#### [WORK ORDER]
Would you please copy each line of the listing that mentions "subsection"?

· · · · ·

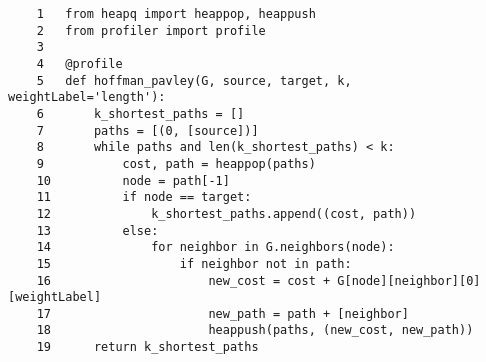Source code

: \documentclass{article}
\begin{document}
\lstset{language=Pascal}          %

\begin{lstlisting}
    1 	from heapq import heappop, heappush
    2 	from profiler import profile
    3 	
    4 	@profile
    5 	def hoffman_pavley(G, source, target, k, weightLabel='length'):
    6 	    k_shortest_paths = []
    7 	    paths = [(0, [source])]
    8 	    while paths and len(k_shortest_paths) < k:
    9 	        cost, path = heappop(paths)
    10 	        node = path[-1]
    11 	        if node == target:
    12 	            k_shortest_paths.append((cost, path))
    13 	        else:
    14 	            for neighbor in G.neighbors(node):
    15 	                if neighbor not in path:
    16 	                    new_cost = cost + G[node][neighbor][0][weightLabel]
    17 	                    new_path = path + [neighbor]
    18 	                    heappush(paths, (new_cost, new_path))
    19 	    return k_shortest_paths
    
    
    
\end{lstlisting}
\end{document}
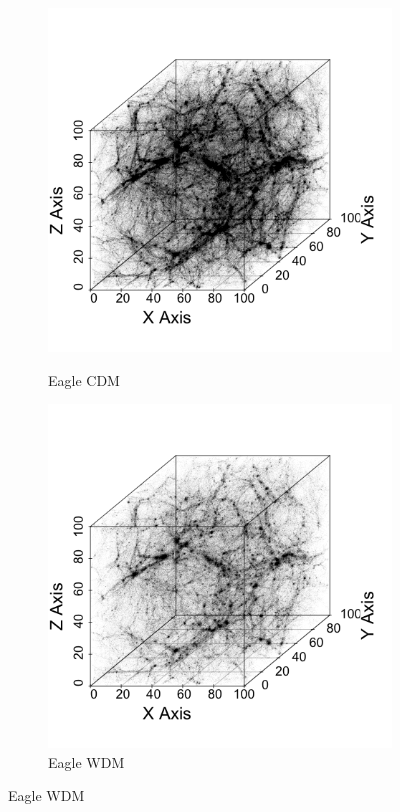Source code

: \documentclass[12pt]{article}
\begin{document}
\begin{figure}[htp!]
  \centering
  \begin{subfigure}{0.24\textwidth}
    \caption{Eagle CDM}
    \includegraphics[width=\linewidth]{figure_11_cdm_plot.png}
    \label{fig:eagleDiagsA}
  \end{subfigure}
  \begin{subfigure}{0.24\textwidth}
    \caption{Eagle WDM}
    \includegraphics[width=\linewidth]{figure_11_wdm_plot.png}

\end{subfigure}
\end{figure}
\end{document}
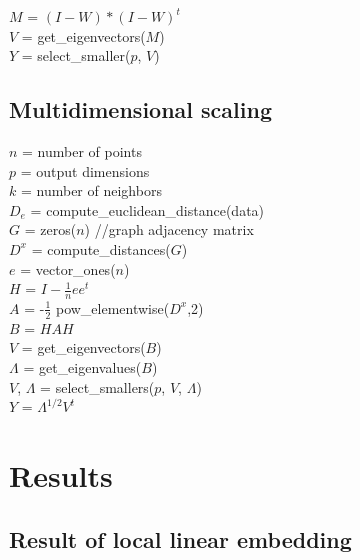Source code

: \documentclass[a0,portrait]{a0poster}
\begin{document}
\begin{multicols}{3}
    $M$ = $(I-W) * (I-W)^t$\\
    $V$ = get\_eigenvectors($M$)\\
    $Y$ = select\_smaller($p$, $V$)

    \subsection*{Multidimensional scaling}

    $n$ = number of points\\
    $p$ = output dimensions\\
    $k$ = number of neighbors\\

    $D_e$ = compute\_euclidean\_distance(data)\\
    $G$ = zeros($n$) //graph adjacency matrix\\

    $D^x$ = compute\_distances($G$)\\

    $e$ = vector\_ones($n$)\\
    $H$ = $I - \frac{1}{n} e e^t$\\
    $A$ = -$\frac{1}{2}$ pow\_elementwise($D^x$,2)\\
    $B$ = $HAH$\\
    $V$ = get\_eigenvectors($B$)\\
    $\Lambda$ = get\_eigenvalues($B$)\\
    $V$, $\Lambda$ = select\_smallers($p$, $V$, $\Lambda$)\\
    $Y$ = $\Lambda^{1/2} V^t$

    \section*{Results}

    \subsection*{Result of local linear embedding}


\end{multicols}
\end{document}
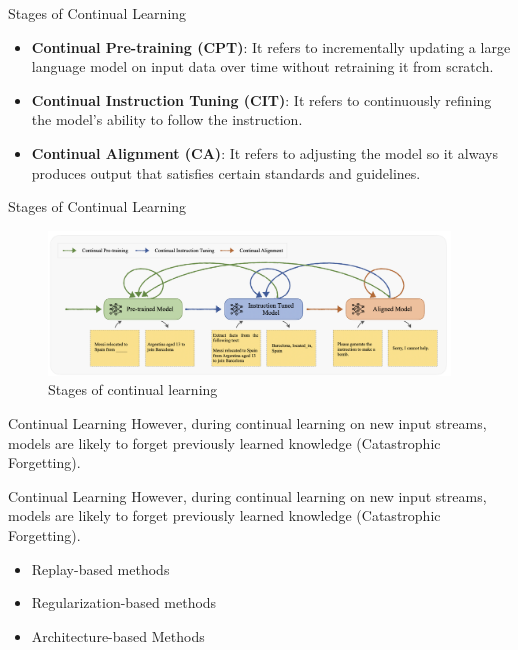 \documentclass[t]{beamer}
\begin{document}
\begin{frame}{Stages of Continual Learning\cite{Wu24}}
  \vspace{1cm}
  \begin{itemize}
    \item \textbf{Continual Pre-training (CPT)}: It refers to incrementally updating a large language model on input data over time without retraining it from scratch. 
    \newline
    \item \textbf{Continual Instruction Tuning (CIT)}: It refers to continuously refining the model's ability to follow the instruction. 
    \newline
    \item \textbf{Continual Alignment (CA)}: It refers to adjusting the model so it always produces output that satisfies certain standards and guidelines. 
  \end{itemize}
\end{frame}

\begin{frame}{Stages of Continual Learning}
  \vspace{1cm}
  \begin{figure}[htbp]
    \centering
    \includegraphics[width=0.95\textwidth]{CL stages.png}
    \caption{Stages of continual learning \cite{Wu24}}
    \label{fig:acl_stages}
  \end{figure}
\end{frame}

\begin{frame}{Continual Learning}
  \vspace{1cm}
  However, during continual learning on new input streams, models are likely to forget
  previously learned knowledge (Catastrophic Forgetting). \cite{Gupta23}
\end{frame}

\begin{frame}{Continual Learning}
  \vspace{1cm}
  However, during continual learning on new input streams, models are likely to forget
  previously learned knowledge (Catastrophic Forgetting). \cite{Gupta23}
  \vspace{1cm}
  \begin{itemize}
    \item Replay-based methods
    \item Regularization-based methods
    \item Architecture-based Methods
  \end{itemize}
\end{frame}
\end{document}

· · · · ·

#### [WRITTEN SOLUTION]
    \subsection*{Multidimensional scaling}
    \subsection*{Result of local linear embedding}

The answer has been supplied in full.